Avec Black Lights, Mathilde Monnier réunit huit comédiennes et danseuses qui, dans un trajet percutant allant de la colère au ressaisissement, racontent par fragments le quotidien vécu par toutes les personnes identifiées comme femme.
La littérature irrigue depuis longtemps le travail de Mathilde Monnier. La danseuse et chorégraphe, qui a dirigé le Centre chorégraphique national de Montpellier (à partir de 1994), puis le Centre national de la danse à Pantin (de 2014 à 2019), prend régulièrement appui sur des textes – qu’ils soient littéraires, philosophiques ou encore poétiques – pour nourrir ses créations. Si c’est également le cas de Black Lights, cette pièce chorégraphique a la particularité de se nourrir d’un livre édité parallèlement à… une série TV. Cette circulation assez inhabituelle de la forme série à la pièce de danse, en passant par le livre, n’entame en rien la pertinence du propos, et chacune des propositions atteste de son autonomie comme de sa capacité à trouver la forme idoine pour porter le récit de H24.

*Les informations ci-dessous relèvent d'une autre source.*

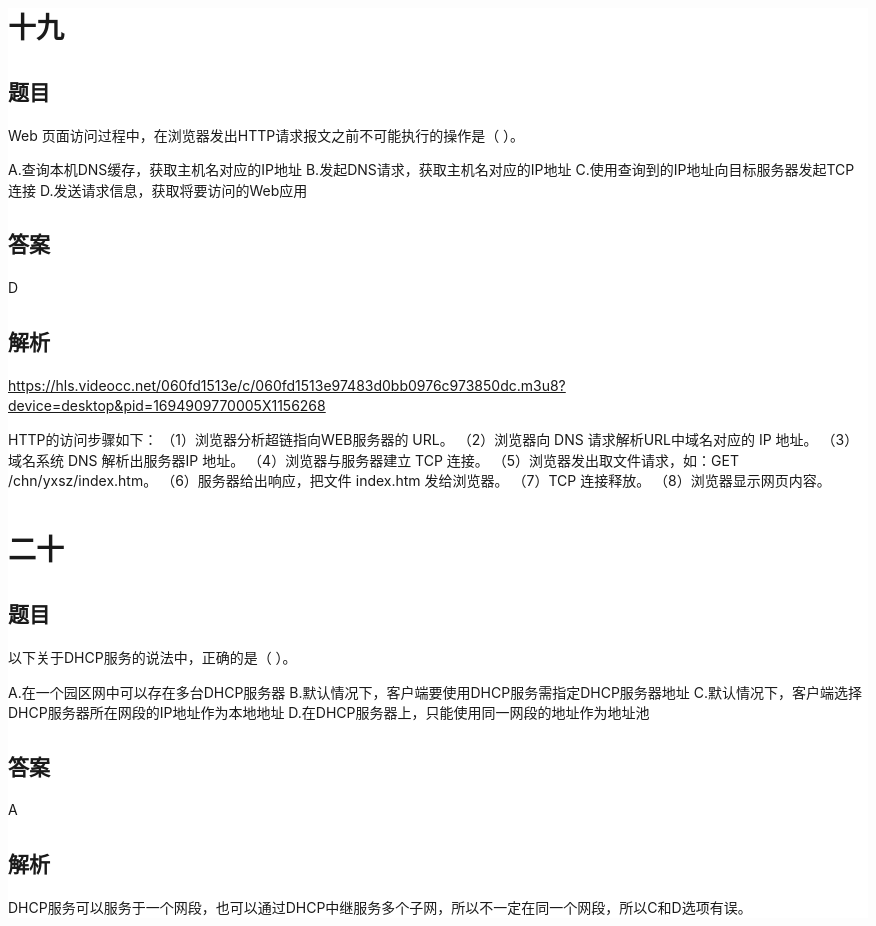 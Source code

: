# 十九

## 题目

Web 页面访问过程中，在浏览器发出HTTP请求报文之前不可能执行的操作是（ ）。

A.查询本机DNS缓存，获取主机名对应的IP地址
B.发起DNS请求，获取主机名对应的IP地址
C.使用查询到的IP地址向目标服务器发起TCP连接
D.发送请求信息，获取将要访问的Web应用

## 答案

D

## 解析

https://hls.videocc.net/060fd1513e/c/060fd1513e97483d0bb0976c973850dc.m3u8?device=desktop&pid=1694909770005X1156268

HTTP的访问步骤如下：
（1）浏览器分析超链指向WEB服务器的 URL。
（2）浏览器向 DNS 请求解析URL中域名对应的 IP 地址。
（3）域名系统 DNS 解析出服务器IP 地址。
（4）浏览器与服务器建立 TCP 连接。
（5）浏览器发出取文件请求，如：GET /chn/yxsz/index.htm。
（6）服务器给出响应，把文件 index.htm 发给浏览器。
（7）TCP 连接释放。
（8）浏览器显示网页内容。

# 二十

## 题目

以下关于DHCP服务的说法中，正确的是（ ）。

A.在一个园区网中可以存在多台DHCP服务器
B.默认情况下，客户端要使用DHCP服务需指定DHCP服务器地址
C.默认情况下，客户端选择DHCP服务器所在网段的IP地址作为本地地址
D.在DHCP服务器上，只能使用同一网段的地址作为地址池

## 答案

A

## 解析

DHCP服务可以服务于一个网段，也可以通过DHCP中继服务多个子网，所以不一定在同一个网段，所以C和D选项有误。
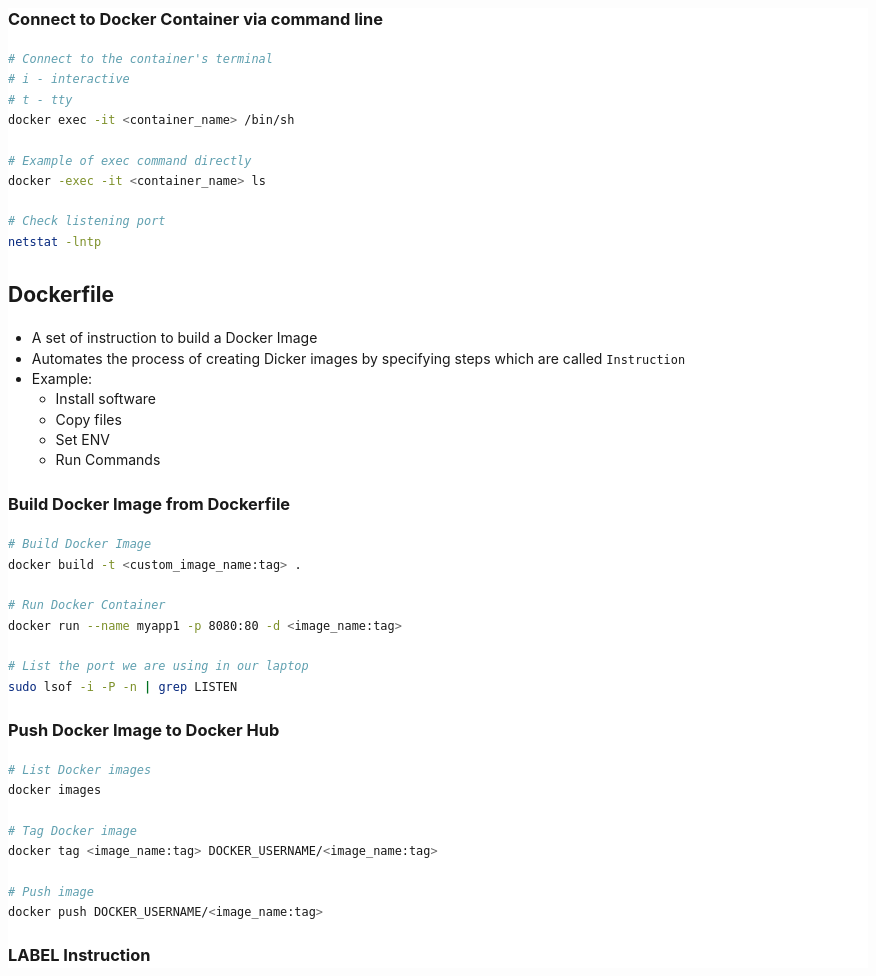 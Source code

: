 ### Connect to Docker Container via command line

```bash
# Connect to the container's terminal
# i - interactive
# t - tty
docker exec -it <container_name> /bin/sh

# Example of exec command directly
docker -exec -it <container_name> ls

# Check listening port
netstat -lntp
```

## Dockerfile

- A set of instruction to build a Docker Image
- Automates the process of creating Dicker images by specifying steps which are called `Instruction`
- Example:
  - Install software
  - Copy files
  - Set ENV
  - Run Commands

### Build Docker Image from Dockerfile

```bash
# Build Docker Image
docker build -t <custom_image_name:tag> .

# Run Docker Container
docker run --name myapp1 -p 8080:80 -d <image_name:tag>

# List the port we are using in our laptop
sudo lsof -i -P -n | grep LISTEN
```

### Push Docker Image to Docker Hub

```bash
# List Docker images
docker images

# Tag Docker image
docker tag <image_name:tag> DOCKER_USERNAME/<image_name:tag>

# Push image
docker push DOCKER_USERNAME/<image_name:tag>
```

### LABEL Instruction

Diffusée sur Arte à partir d’octobre 2021, imaginée par les directrices de cette collection, Valérie Urrea et Nathalie Masduraud, composée de vingt-quatre épisodes, H24 – sous-titré 24 heures dans la vie d’une femme (dont on peut supposer que ce choix fait écho à la nouvelle de l’écrivain autrichien Stefan Zweig Vingt-quatre heures de la vie d’une femme) – a connu un fort retentissement. Par son concept d’écriture comme par son sujet. Vingt-quatre écrivaines de onze pays ont chacune livré un monologue narrant une histoire de violences sexistes ou sexuelles subies par une femme. Écrits à la première personne, inspirés de faits réels, embrassant les « cas » les plus divers – du harcèlement de rue au féminicide –, se déployant à chaque fois dans une unité de lieu et de temps, ces récits intimes sont saisissants par la cartographie qu’ils dessinent des violences et des oppressions subies. Dans le sillage de cette collection, le recueil des textes a été publié aux éditions Actes Sud. Valérie Urrea et Nathalie Masduraud invitant dans leur préface les lectrices et lecteurs « à [s’]emparer de ces paroles. Elles sont fortes. Ce sont aussi les vôtres ». Une proposition que Mathilde Monnier a saisie au vol.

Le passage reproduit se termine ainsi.